Auxiliary Bishop Pierre-Olivier Tremblay of Trois-Rivieres sings a song about love during his July 22 his episcopal ordination Mass at Notre-Dame-du-Cap Basilica in the Quebec province town. The 47-year-old cleric is now Quebec’s youngest bishop. (CNS photo/Philippe Vaillancourt, Presence)

TROIS-RIVIERES, Quebec (CNS) — Auxiliary Bishop Pierre-Olivier Tremblay of Trois-Rivieres now is Quebec’s youngest bishop and probably the geekiest.

On July 22, Bishop Tremblay was ordained at Notre-Dame-du-Cap Basilica, Canada’s largest Marian shrine, where the 47-year-old prelate has been rector for two years.

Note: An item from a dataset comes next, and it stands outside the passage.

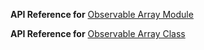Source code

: **API Reference for** [Observable Array Module](https://docs.nativescript.org/api-reference/modules/_data_observable_array_)

**API Reference for** [Observable Array Class](https://docs.nativescript.org/api-reference/classes/_data_observable_array_.observablearray)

At the shrine, Bishop Tremblay developed new ideas for evangelization and the role of the church in society. He continues developing the Assumption Festival, the formula adopted to refresh the traditional novena by incorporating art and music and boosting the role of laypeople. His reason: People no longer knew what a novena was.


For a long time, he said, the Canadian national shrines have been places for groups of “already convinced” Catholics. “But now, society is changing, and the sanctuaries are becoming places of frontline evangelization,” he said, explaining his vision for the shrine.

Bishop Tremblay’s appointment by Pope Francis was well received in Trois-Rivieres, halfway between Montreal and Quebec City where the St. Maurice and Becancour rivers enter the St. Lawrence River. He stood out as a hard-working, talented speaker, with a vision to build bridges with a Quebec society that has been at odds with its Catholic heritage for 50 years.

Melanie Charron, diocesan coordinator of general ministry, stressed how easy it seems for the new bishop to be “in dialogue with the secular world,” adding that he comes out as a “cool guy” with “great relationship capacities.”

During his episcopal ordination, a couple the bishop married — Patrice Bergeron, professor of theology at Laval University, and his wife Dominique — explained why he is both “worthy” and “fit” for the position.

They recalled his love for “The Lord of the Rings” by J.R.R. Tolkien, and how he often describes Christian life as akin to its most important characters’ fates in the novel: to be “priest, prophet, and king.”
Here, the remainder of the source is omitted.